> [WORK TO COMPLETE]
Each line below should be written out again without any change.
RECORDS TO USE: Begin
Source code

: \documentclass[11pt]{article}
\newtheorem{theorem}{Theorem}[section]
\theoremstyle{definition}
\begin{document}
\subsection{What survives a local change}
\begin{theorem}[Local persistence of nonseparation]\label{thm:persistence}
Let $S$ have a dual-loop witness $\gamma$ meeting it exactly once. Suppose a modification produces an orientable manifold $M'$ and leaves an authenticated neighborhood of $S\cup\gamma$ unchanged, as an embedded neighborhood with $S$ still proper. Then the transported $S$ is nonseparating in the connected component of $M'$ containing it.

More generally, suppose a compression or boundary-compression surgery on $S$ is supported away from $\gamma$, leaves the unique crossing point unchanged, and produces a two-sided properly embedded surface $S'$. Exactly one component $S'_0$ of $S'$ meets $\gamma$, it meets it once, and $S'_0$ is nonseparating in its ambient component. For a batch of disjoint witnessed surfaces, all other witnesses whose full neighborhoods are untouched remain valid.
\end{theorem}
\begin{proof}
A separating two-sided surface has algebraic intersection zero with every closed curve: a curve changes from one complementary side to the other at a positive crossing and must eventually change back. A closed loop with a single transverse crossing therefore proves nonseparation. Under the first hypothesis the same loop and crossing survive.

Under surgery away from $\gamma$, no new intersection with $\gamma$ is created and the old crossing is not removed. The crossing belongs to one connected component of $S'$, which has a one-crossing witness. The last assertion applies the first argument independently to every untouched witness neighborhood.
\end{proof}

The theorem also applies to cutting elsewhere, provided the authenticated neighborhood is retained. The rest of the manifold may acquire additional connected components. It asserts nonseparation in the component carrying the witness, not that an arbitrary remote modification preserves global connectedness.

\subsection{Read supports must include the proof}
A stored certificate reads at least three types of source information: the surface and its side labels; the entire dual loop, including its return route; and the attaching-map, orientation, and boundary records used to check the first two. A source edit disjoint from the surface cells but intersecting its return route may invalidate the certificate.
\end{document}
RECORDS TO USE: End
> [TASK RESULT]
Source code

: \documentclass[11pt]{article}
\newtheorem{theorem}{Theorem}[section]
\theoremstyle{definition}
\begin{document}
\subsection{What survives a local change}
\begin{theorem}[Local persistence of nonseparation]\label{thm:persistence}
Let $S$ have a dual-loop witness $\gamma$ meeting it exactly once. Suppose a modification produces an orientable manifold $M'$ and leaves an authenticated neighborhood of $S\cup\gamma$ unchanged, as an embedded neighborhood with $S$ still proper. Then the transported $S$ is nonseparating in the connected component of $M'$ containing it.

More generally, suppose a compression or boundary-compression surgery on $S$ is supported away from $\gamma$, leaves the unique crossing point unchanged, and produces a two-sided properly embedded surface $S'$. Exactly one component $S'_0$ of $S'$ meets $\gamma$, it meets it once, and $S'_0$ is nonseparating in its ambient component. For a batch of disjoint witnessed surfaces, all other witnesses whose full neighborhoods are untouched remain valid.
\end{theorem}
\begin{proof}
A separating two-sided surface has algebraic intersection zero with every closed curve: a curve changes from one complementary side to the other at a positive crossing and must eventually change back. A closed loop with a single transverse crossing therefore proves nonseparation. Under the first hypothesis the same loop and crossing survive.

Under surgery away from $\gamma$, no new intersection with $\gamma$ is created and the old crossing is not removed. The crossing belongs to one connected component of $S'$, which has a one-crossing witness. The last assertion applies the first argument independently to every untouched witness neighborhood.
\end{proof}

The theorem also applies to cutting elsewhere, provided the authenticated neighborhood is retained. The rest of the manifold may acquire additional connected components. It asserts nonseparation in the component carrying the witness, not that an arbitrary remote modification preserves global connectedness.

\subsection{Read supports must include the proof}
A stored certificate reads at least three types of source information: the surface and its side labels; the entire dual loop, including its return route; and the attaching-map, orientation, and boundary records used to check the first two. A source edit disjoint from the surface cells but intersecting its return route may invalidate the certificate.
\end{document}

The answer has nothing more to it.